* Document images with source code *
● ● ●
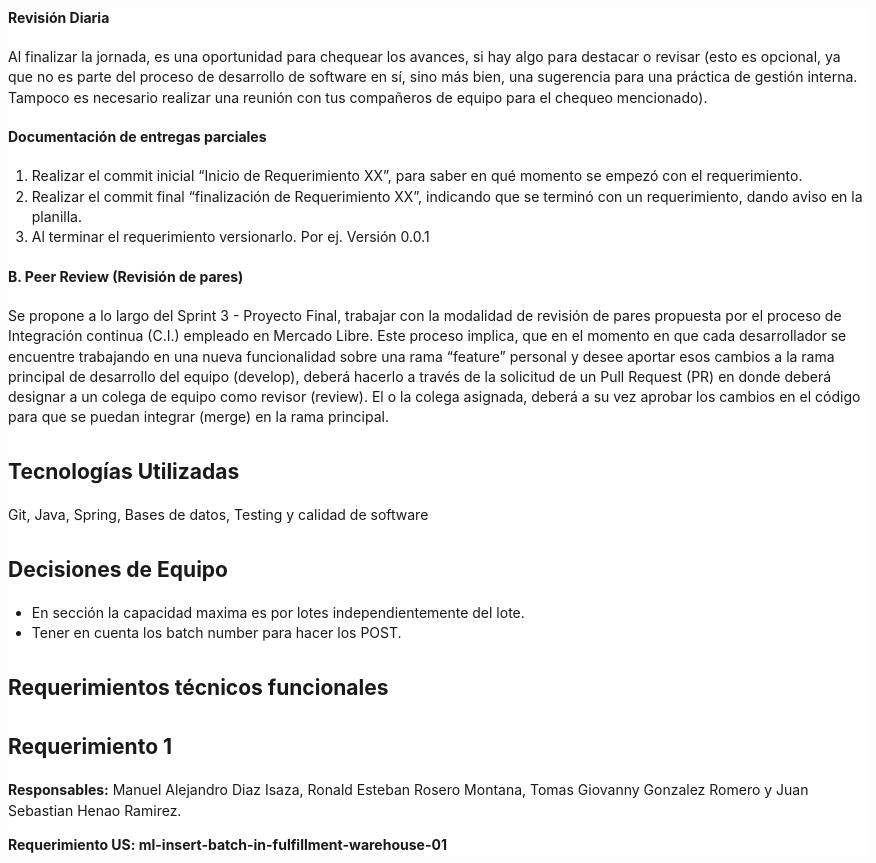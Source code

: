 #### Revisión Diaria

Al finalizar la jornada, es una oportunidad para chequear los avances, si hay algo para destacar o revisar (esto es
opcional, ya que no es parte del proceso de desarrollo de software en sí, sino más bien, una sugerencia para una
práctica de gestión interna. Tampoco es necesario realizar una reunión con tus compañeros de equipo para el chequeo
mencionado).

#### Documentación de entregas parciales

1. Realizar el commit inicial “Inicio de Requerimiento XX”, para saber en qué momento se empezó con el requerimiento.
2. Realizar el commit final “finalización de Requerimiento XX”, indicando que se terminó con un requerimiento, dando
   aviso en la planilla.
3. Al terminar el requerimiento versionarlo. Por ej. Versión 0.0.1

#### B. Peer Review (Revisión de pares)

Se propone a lo largo del Sprint 3 - Proyecto Final, trabajar con la modalidad de revisión de pares propuesta por el
proceso de Integración continua (C.I.) empleado en Mercado Libre.
Este proceso implica, que en el momento en que cada desarrollador se encuentre trabajando en una nueva funcionalidad
sobre una rama “feature” personal y desee aportar esos cambios a la rama principal de desarrollo del equipo (develop),
deberá hacerlo a través de la solicitud de un Pull Request (PR) en donde deberá designar a un colega de equipo como
revisor (review). El o la colega asignada, deberá a su vez aprobar los cambios en el código para que se puedan
integrar (merge) en la rama principal.

## Tecnologías Utilizadas

Git, Java, Spring, Bases de datos, Testing y calidad de software

## Decisiones de Equipo

- En sección la capacidad maxima es por lotes independientemente del lote.
- Tener en cuenta los batch number para hacer los POST.

## Requerimientos técnicos funcionales

## Requerimiento 1

**Responsables:** Manuel Alejandro Diaz Isaza, Ronald Esteban Rosero Montana, Tomas Giovanny Gonzalez Romero y Juan Sebastian Henao Ramirez.

**Requerimiento US: ml-insert-batch-in-fulfillment-warehouse-01**
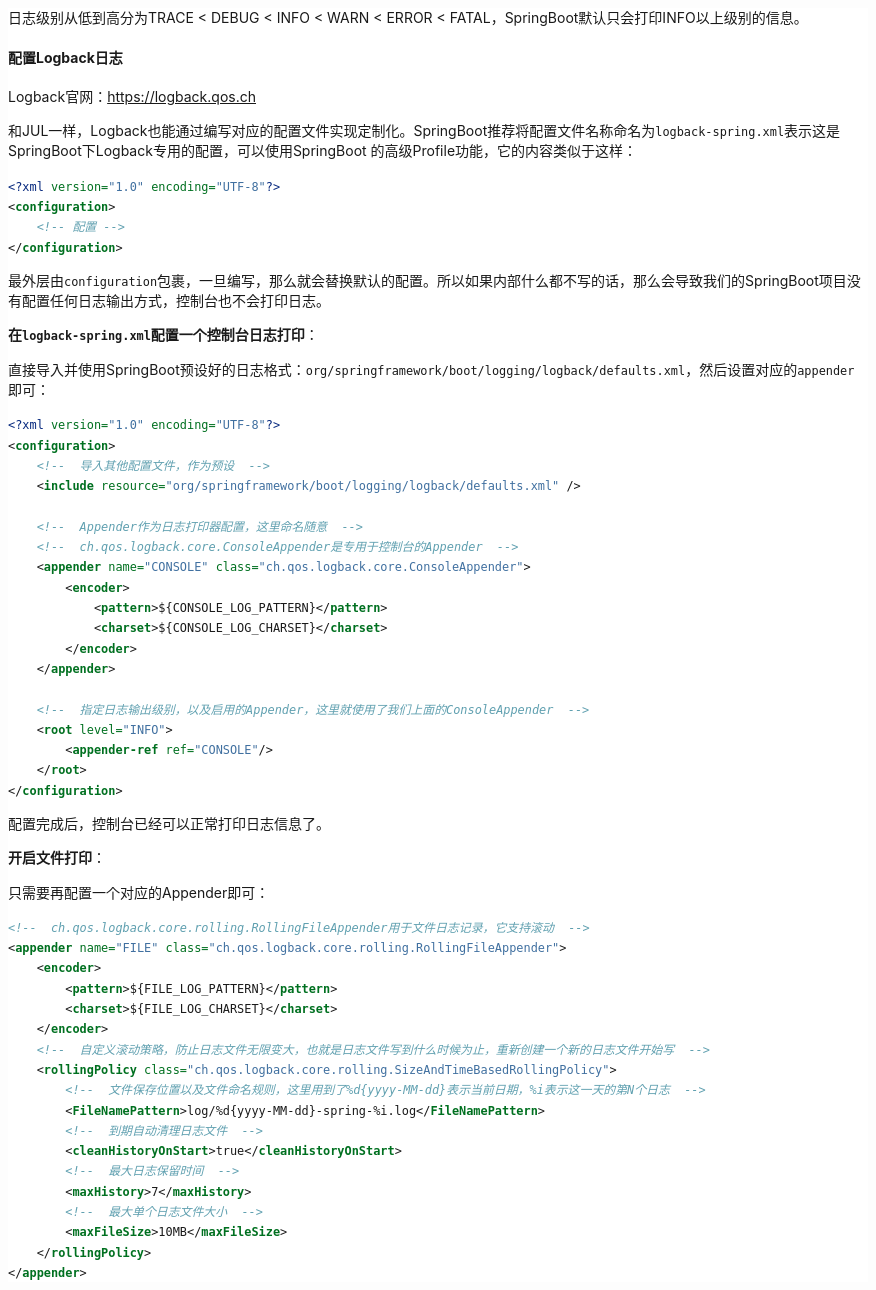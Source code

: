 日志级别从低到高分为TRACE < DEBUG < INFO < WARN < ERROR < FATAL，SpringBoot默认只会打印INFO以上级别的信息。

#### 配置Logback日志

Logback官网：https://logback.qos.ch

和JUL一样，Logback也能通过编写对应的配置文件实现定制化。SpringBoot推荐将配置文件名称命名为`logback-spring.xml`表示这是SpringBoot下Logback专用的配置，可以使用SpringBoot 的高级Profile功能，它的内容类似于这样：

```xml
<?xml version="1.0" encoding="UTF-8"?>
<configuration>
    <!-- 配置 -->
</configuration>
```

最外层由`configuration`包裹，一旦编写，那么就会替换默认的配置。所以如果内部什么都不写的话，那么会导致我们的SpringBoot项目没有配置任何日志输出方式，控制台也不会打印日志。

**在`logback-spring.xml`配置一个控制台日志打印**：

直接导入并使用SpringBoot预设好的日志格式：`org/springframework/boot/logging/logback/defaults.xml`，然后设置对应的`appender`即可：

```xml
<?xml version="1.0" encoding="UTF-8"?>
<configuration>
    <!--  导入其他配置文件，作为预设  -->
    <include resource="org/springframework/boot/logging/logback/defaults.xml" />

    <!--  Appender作为日志打印器配置，这里命名随意  -->
    <!--  ch.qos.logback.core.ConsoleAppender是专用于控制台的Appender  -->
    <appender name="CONSOLE" class="ch.qos.logback.core.ConsoleAppender">
        <encoder>
            <pattern>${CONSOLE_LOG_PATTERN}</pattern>
            <charset>${CONSOLE_LOG_CHARSET}</charset>
        </encoder>
    </appender>

    <!--  指定日志输出级别，以及启用的Appender，这里就使用了我们上面的ConsoleAppender  -->
    <root level="INFO">
        <appender-ref ref="CONSOLE"/>
    </root>
</configuration>
```

配置完成后，控制台已经可以正常打印日志信息了。

**开启文件打印**：

只需要再配置一个对应的Appender即可：

```xml
<!--  ch.qos.logback.core.rolling.RollingFileAppender用于文件日志记录，它支持滚动  -->
<appender name="FILE" class="ch.qos.logback.core.rolling.RollingFileAppender">
    <encoder>
        <pattern>${FILE_LOG_PATTERN}</pattern>
        <charset>${FILE_LOG_CHARSET}</charset>
    </encoder>
    <!--  自定义滚动策略，防止日志文件无限变大，也就是日志文件写到什么时候为止，重新创建一个新的日志文件开始写  -->
    <rollingPolicy class="ch.qos.logback.core.rolling.SizeAndTimeBasedRollingPolicy">
        <!--  文件保存位置以及文件命名规则，这里用到了%d{yyyy-MM-dd}表示当前日期，%i表示这一天的第N个日志  -->
        <FileNamePattern>log/%d{yyyy-MM-dd}-spring-%i.log</FileNamePattern>
        <!--  到期自动清理日志文件  -->
        <cleanHistoryOnStart>true</cleanHistoryOnStart>
        <!--  最大日志保留时间  -->
        <maxHistory>7</maxHistory>
        <!--  最大单个日志文件大小  -->
        <maxFileSize>10MB</maxFileSize>
    </rollingPolicy>
</appender>
```
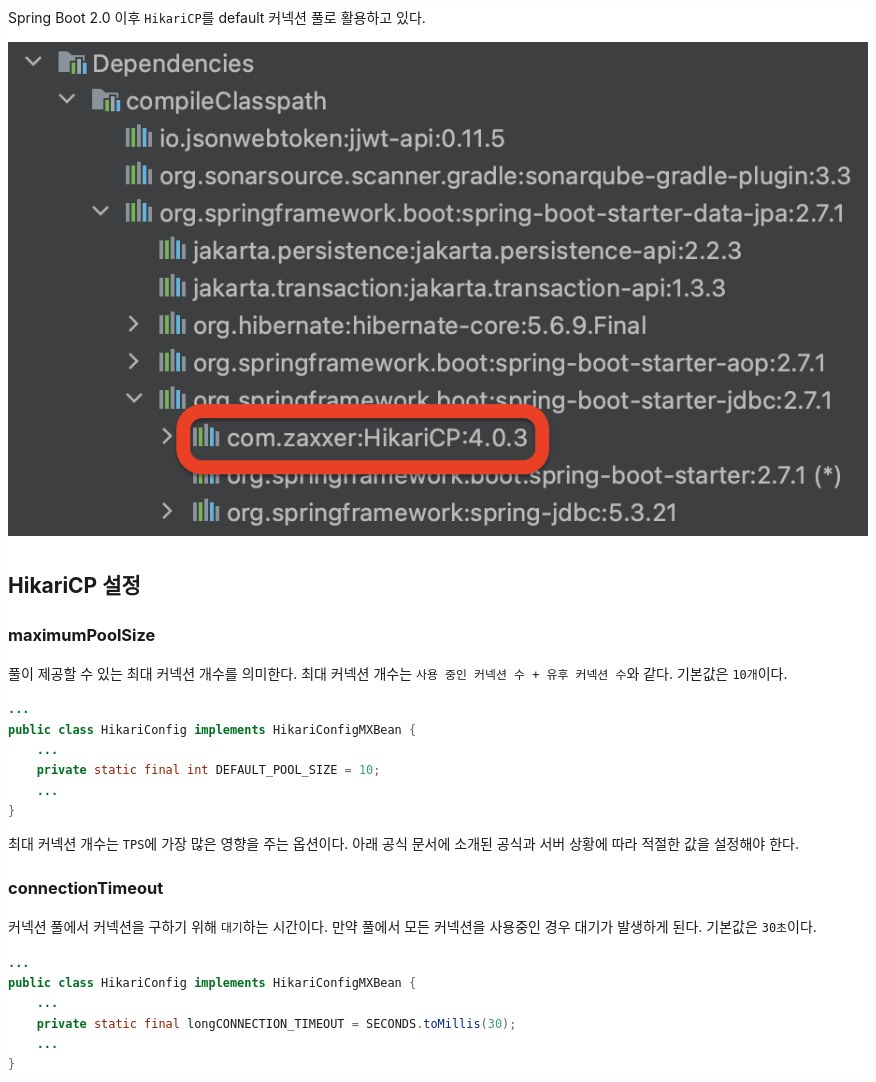Spring Boot 2.0 이후 `HikariCP`를 default 커넥션 풀로 활용하고 있다.

![](hikari-dependency.png)

## HikariCP 설정

### maximumPoolSize

풀이 제공할 수 있는 최대 커넥션 개수를 의미한다. 최대 커넥션 개수는 `사용 중인 커넥션 수 + 유후 커넥션 수`와 같다. 기본값은 `10개`이다.

```java
...
public class HikariConfig implements HikariConfigMXBean {
    ...
    private static final int DEFAULT_POOL_SIZE = 10;
    ...
}
```

최대 커넥션 개수는 `TPS`에 가장 많은 영향을 주는 옵션이다. 아래 공식 문서에 소개된 공식과 서버 상황에 따라 적절한 값을 설정해야 한다.

### connectionTimeout

커넥션 풀에서 커넥션을 구하기 위해 `대기`하는 시간이다. 만약 풀에서 모든 커넥션을 사용중인 경우 대기가 발생하게 된다. 기본값은 `30초`이다.

```java
...
public class HikariConfig implements HikariConfigMXBean {
    ...
    private static final longCONNECTION_TIMEOUT = SECONDS.toMillis(30);
    ...
}
```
● ● ●
Skip every picture and return the lines above from the top through the one that contains "deberá hacerlo a".

* Exercise response *
Source code

: #### Revisión Diaria

Al finalizar la jornada, es una oportunidad para chequear los avances, si hay algo para destacar o revisar (esto es
opcional, ya que no es parte del proceso de desarrollo de software en sí, sino más bien, una sugerencia para una
práctica de gestión interna. Tampoco es necesario realizar una reunión con tus compañeros de equipo para el chequeo
mencionado).

#### Documentación de entregas parciales

1. Realizar el commit inicial “Inicio de Requerimiento XX”, para saber en qué momento se empezó con el requerimiento.
2. Realizar el commit final “finalización de Requerimiento XX”, indicando que se terminó con un requerimiento, dando
   aviso en la planilla.
3. Al terminar el requerimiento versionarlo. Por ej. Versión 0.0.1

#### B. Peer Review (Revisión de pares)

Se propone a lo largo del Sprint 3 - Proyecto Final, trabajar con la modalidad de revisión de pares propuesta por el
proceso de Integración continua (C.I.) empleado en Mercado Libre.
Este proceso implica, que en el momento en que cada desarrollador se encuentre trabajando en una nueva funcionalidad
sobre una rama “feature” personal y desee aportar esos cambios a la rama principal de desarrollo del equipo (develop),
deberá hacerlo a través de la solicitud de un Pull Request (PR) en donde deberá designar a un colega de equipo como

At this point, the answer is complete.